It’s been about a decade that we’ve been talking about a new multi-use sports and entertainment facility. The price tag for a 5,000-seat facility is in the area of $74-$81 million.
We have a report recommending the project and we’ve hired an Ontario company, Sierra Planning and Management, for $105,000 to explore funding options. They’re expected to report back to city council sometime in the new year.
After that, more debate, public consultations and dragging our heels. We certainly don’t mind the city’s due diligence, but enough is enough.
Charlottetown is a capital city. It’s time we started acting like one. As it stands now, we’re in Summerside’s shadow. Each time that a major event or entertainment act comes to the Island, it passes us by in favour of Credit Union Place.

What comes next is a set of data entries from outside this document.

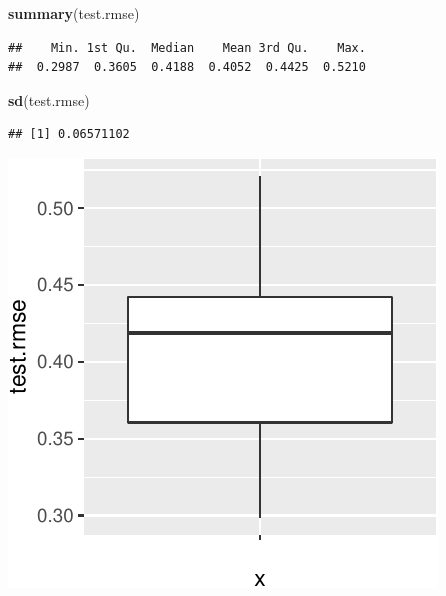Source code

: \documentclass[]{article}
\newenvironment{Shaded}{\begin{snugshade}}{\end{snugshade}}
\newcommand{\KeywordTok}[1]{\textcolor[rgb]{0.13,0.29,0.53}{\textbf{#1}}}
\newcommand{\DataTypeTok}[1]{\textcolor[rgb]{0.13,0.29,0.53}{#1}}
\newcommand{\StringTok}[1]{\textcolor[rgb]{0.31,0.60,0.02}{#1}}
\newcommand{\OperatorTok}[1]{\textcolor[rgb]{0.81,0.36,0.00}{\textbf{#1}}}
\newcommand{\NormalTok}[1]{#1}
\begin{document}
\begin{Shaded}
\begin{Highlighting}[]
\KeywordTok{summary}\NormalTok{(test.rmse)}
\end{Highlighting}
\end{Shaded}

\begin{verbatim}
##    Min. 1st Qu.  Median    Mean 3rd Qu.    Max. 
##  0.2987  0.3605  0.4188  0.4052  0.4425  0.5210
\end{verbatim}

\begin{Shaded}
\begin{Highlighting}[]
\KeywordTok{sd}\NormalTok{(test.rmse)}
\end{Highlighting}
\end{Shaded}

\begin{verbatim}
## [1] 0.06571102
\end{verbatim}

\begin{Shaded}
\end{Shaded}

\begin{center}\includegraphics{kfold_supplement_files/figure-latex/unnamed-chunk-10-1} \end{center}
\end{document}
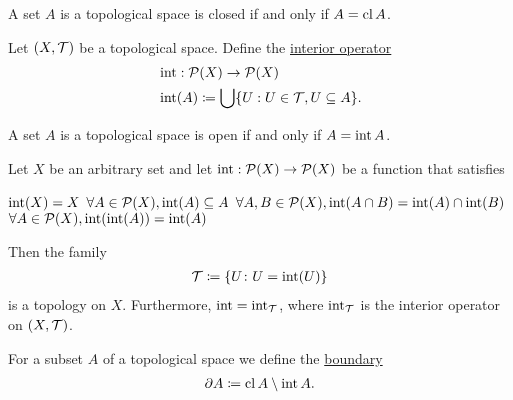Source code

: \begin{proposition}\label{thm:set_open_iff_matches_interior}
  A set $A$ is a topological space is closed if and only if $A = \operatorname{cl} A$.
\end{proposition}

\begin{definition}\label{def:interior_operator}\cite[15]{Engelking1989}
  Let $(X, \mathcal T)$ be a topological space. Define the \ul{interior operator}
  \begin{align*}
    &\operatorname{int}: \operatorname{\mathcal P}(X) \to \operatorname{\mathcal P}(X) \\
    &\operatorname{int}(A) \coloneqq \bigcup \{ U : U \in \mathcal T, U \subseteq A \}.
  \end{align*}
\end{definition}

\begin{proposition}\label{thm:set_open_iff_matches_interior}
  A set $A$ is a topological space is open if and only if $A = \operatorname{int} A$.
\end{proposition}

\begin{proposition}\label{thm:interior_operator_axioms}
  Let $X$ be an arbitrary set and let $\operatorname{int}: \operatorname{\mathcal P}(X) \to \operatorname{\mathcal P}(X)$ be a function that satisfies
  \begin{description}
     $\operatorname{int}(X) = X$
     $\forall A \in \operatorname{\mathcal P}(X), \operatorname{int}(A) \subseteq A$
     $\forall A, B \in \operatorname{\mathcal P}(X), \operatorname{int}(A \cap B) = \operatorname{int}(A) \cap \operatorname{int}(B)$
     $\forall A \in \operatorname{\mathcal P}(X), \operatorname{int}(\operatorname{int}(A)) = \operatorname{int}(A)$
  \end{description}

  Then the family
  \begin{align*}
    \mathcal T \coloneqq \{ U \colon U = \operatorname{int}(U) \}
  \end{align*}
  is a topology on $X$. Furthermore, $\operatorname{int} = \operatorname{int}_{\mathcal T}$, where $\operatorname{int}_{\mathcal T}$ is the interior operator on $(X, \mathcal T)$.
\end{proposition}

\begin{definition}\label{def:topological_boundary}\cite[24]{Engelking1989}
  For a subset $A$ of a topological space we define the \ul{boundary}
  \begin{align*}
    \partial A \coloneqq \operatorname{cl}{A} \setminus \operatorname{int}{A}.
  \end{align*}
\end{definition}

As we’ve seen for the past decade, Charlottetown's facility isn’t going to build or fund itself. It takes political leadership to bring together funding partners, both provincial and federal governments as well as the private sector. And, it isn’t only Summerside and Halifax that are reminding us that we’re behind the times. Moncton’s shiny new multi-use facility – The Avenir Centre – is regularly attracting major events since it opened earlier this year. And Islanders aren’t shy about making the two-hour drive to spend their dollars next door.
The Eastlink Centre has served us well, but it’s time to move on and grab the economic opportunities we’re losing. Building the facility would be a major boost to Island jobs and the construction industry. Other economic spinoffs will be to hotels, stores, restaurants, and tourism. And, for all the talk about our pitiful record recruiting health-care professionals, a major selling point could be a brand new facility that can attract big city events.
But more than that, a new facility would be a place for the community to use and be proud of, and an opportunity for our next generation of athletes to train and play in a world-class venue. Yes, this facility would put us back on the map as a major player in the Maritimes.
It can be done, and it should be done. Places all over North America are building new arenas or multi-use facilities.
But it’s like the saying goes, ‘where there is a will, there is a way.’ In Summerside’s case, Mayor Basil Stewart and city councillors had the will, and they found a way.
Charlottetown’s mayor Philip Brown and councillors must show they have the will to lead this project and make it a reality. If they’re not up for the task, then we need to find a mayor and council who is.